Q: A couple of years ago, I transplanted a Jack-in-the-Pulpit, which was growing under my porch. It survived and today there are about eight plants. I do not know how to care for them as they are growing among the weeds. I understand they are an endangered species. Could you advise me.
— Rosalie, Williamstown, Mass.
A: First, it is not endangered, having an extensive native range from Canada west to North Dakota, and south to Florida and Texas.
It is found in moist woods, along edges of bogs, ponds, river or stream floodplains, edges of wetlands, and more — apparently including back yards. I, too, found one in our yard about 15 years ago while living in Dalton, Mass., harvested its seeds to scatter in shadier areas, where they proliferated with no care at all.
Jack is that easy to cultivate, and tolerates a wide range of conditions, but thrives best in moist, shady locations in slightly acidic, well-drained soil. With composting around the base of the plant(s) it makes a wonderful addition to a woodland garden. Rather than digging one up in the wild, check native garden suppliers or gather a few ripe seeds in the late summer.
Folklore has Jack preaching from the pulpit. The "preacher" or spadix of the flower stands erectly in the "pulpit" or spathe, and its external appearance or discovered uses has generated a number of names including Parson-in-the-Pulpit, Lord-and-Lady, Cuckoopint, Aronskelk , Indian Turnip, Iroquois breadroot, Starchwort, Memory root, Bog onion, American arum, Devil's ear, Pepper turnip, Dragonroot, Wake robin, Cooter-Wampee, Plant-of-Peace, Cobra lily, Petit precher (Quebec).
For me, pepper turnip is a more acceptable name, or pepper turnip on steroids is even better.
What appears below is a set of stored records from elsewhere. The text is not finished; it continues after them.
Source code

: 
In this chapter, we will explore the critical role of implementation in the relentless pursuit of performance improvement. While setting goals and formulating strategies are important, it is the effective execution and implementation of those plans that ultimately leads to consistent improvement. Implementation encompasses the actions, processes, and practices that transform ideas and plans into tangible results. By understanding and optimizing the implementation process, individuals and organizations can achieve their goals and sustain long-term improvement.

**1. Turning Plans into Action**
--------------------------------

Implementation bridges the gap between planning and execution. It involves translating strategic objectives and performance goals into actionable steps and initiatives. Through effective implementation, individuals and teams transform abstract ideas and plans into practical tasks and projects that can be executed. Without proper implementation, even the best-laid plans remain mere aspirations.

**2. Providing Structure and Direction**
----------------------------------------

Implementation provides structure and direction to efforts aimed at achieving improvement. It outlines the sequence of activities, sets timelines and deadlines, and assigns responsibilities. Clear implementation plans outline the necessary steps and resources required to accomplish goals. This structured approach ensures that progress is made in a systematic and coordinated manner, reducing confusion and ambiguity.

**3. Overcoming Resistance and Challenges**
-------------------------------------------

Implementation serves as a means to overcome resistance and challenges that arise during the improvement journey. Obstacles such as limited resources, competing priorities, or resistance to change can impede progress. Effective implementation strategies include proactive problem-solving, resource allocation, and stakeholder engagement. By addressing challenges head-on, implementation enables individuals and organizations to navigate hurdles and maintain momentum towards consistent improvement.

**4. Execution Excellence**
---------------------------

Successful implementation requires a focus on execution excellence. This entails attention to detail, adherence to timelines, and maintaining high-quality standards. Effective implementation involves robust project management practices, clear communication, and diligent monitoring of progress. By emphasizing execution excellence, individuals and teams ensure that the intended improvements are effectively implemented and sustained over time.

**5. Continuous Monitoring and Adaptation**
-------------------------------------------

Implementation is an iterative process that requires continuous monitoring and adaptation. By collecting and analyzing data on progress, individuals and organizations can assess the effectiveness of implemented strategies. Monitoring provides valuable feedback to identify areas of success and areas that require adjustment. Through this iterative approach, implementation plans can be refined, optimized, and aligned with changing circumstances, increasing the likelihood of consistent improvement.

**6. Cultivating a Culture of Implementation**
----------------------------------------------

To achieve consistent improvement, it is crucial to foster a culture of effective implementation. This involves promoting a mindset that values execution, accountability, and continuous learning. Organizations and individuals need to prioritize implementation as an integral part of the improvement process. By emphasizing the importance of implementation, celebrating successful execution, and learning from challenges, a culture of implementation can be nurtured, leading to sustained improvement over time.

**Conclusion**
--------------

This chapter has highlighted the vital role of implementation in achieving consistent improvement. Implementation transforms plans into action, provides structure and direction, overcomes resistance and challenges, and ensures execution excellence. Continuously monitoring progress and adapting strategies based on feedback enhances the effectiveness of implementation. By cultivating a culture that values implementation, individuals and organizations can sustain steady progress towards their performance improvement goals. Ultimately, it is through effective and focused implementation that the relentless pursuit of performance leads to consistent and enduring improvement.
When I was a teen working weekends at Pleasant Valley Wildlife Sanctuary in Lenox, Mass., I was given its (raw) bulbous corm (root) and told to take a bite. Trying to impress the young lady offering it, I popped the whole thing into my mouth and began to chew. It was as if I had bitten into a handful of glass shards and acid!
The text book description is "Ingestion of calcium oxalate (the active ingredient) results in a burning sensation that has been characterized as like needles being stuck into the tongue and throat, with the crystals becoming embedded in the soft tissues of the mouth." Don't try it.
Our Native Americans discovered that the corm of this plant was a source of food and medicine. Names like Indian turnip and Iroquois breadroot refer their finding that the corm could be roasted or dried for six months to neutralize the harmful acidity. After drying, the corm was peeled and ground into flour to be made into bread (Iroquois breadroot). Medical uses were also found, and the aged corm was used as a treatment for colds and coughs and as a analgesic. Other uses were found including a poultice for snake bites, and sores, and relief from rheumatism. And like so many native plants, it was made into a tea and used an expectorant and purgative. Starch was made from the corms to stiffen clothes (starchwort).